The paper supplied battle descriptions from the colonies, news and analysis of Colonial and British home events, and criticisms of the British Parliament. Excluding advertising and short local items, the paper carried only nine non-political articles during this period.

In January 1778, Tory supporters set fire to the mill that provided paper to the Courant, and Watson and Goodwin announced its imminent closure. The day after the fire, Watson and Goodwin printed a "half sheet" edition of the paper. Then "she and the widow [Sarah] Ledyard, co-owner of the mill, petitioned Connecticut's legislature...for a loan to rebuild the mill." Within a day, the Connecticut General Assembly authorized the establishment of a state lottery to support the rebuilding of the mill, and the Courant maintained publication without interruption.

In 1779 Watson married Barzillai Hudson, who took over her share of the printing business, and in 1837 the Connecticut Courant became the daily Hartford Courant, which is today the largest daily newspaper in Connecticut.
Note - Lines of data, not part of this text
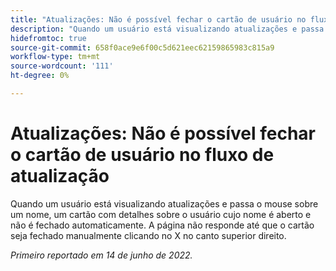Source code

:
 ```yaml
---
title: "Atualizações: Não é possível fechar o cartão de usuário no fluxo de atualização"
description: "Quando um usuário está visualizando atualizações e passa o mouse sobre um nome, um cartão com detalhes sobre o usuário cujo nome ele é aberto e não é fechado automaticamente. A página não responde até que o cartão seja fechado manualmente clicando no X no canto superior direito."
hidefromtoc: true
source-git-commit: 658f0ace9e6f00c5d621eec62159865983c815a9
workflow-type: tm+mt
source-wordcount: '111'
ht-degree: 0%

---
```



# Atualizações: Não é possível fechar o cartão de usuário no fluxo de atualização

Quando um usuário está visualizando atualizações e passa o mouse sobre um nome, um cartão com detalhes sobre o usuário cujo nome é aberto e não é fechado automaticamente. A página não responde até que o cartão seja fechado manualmente clicando no X no canto superior direito.

_Primeiro reportado em 14 de junho de 2022._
She was inducted into the Connecticut Women's Hall of Fame in 1994.

== Personal life ==
Hannah Bunce was the daughter of Aaron and Hannah Bunce. She was born in Hartford, Connecticut, on 28 December 1749. She became the second wife of Ebenezer Watson in 1771. After his death, she married a second time to Barzillai Hudson in 1779. (Note: They had four children: Henry, Olive, Lavinia, and Hannah. Henry married Maria Trumbull and later became the mayor of Hartford, Connecticut.) She died 27 September 1807 in Hartford.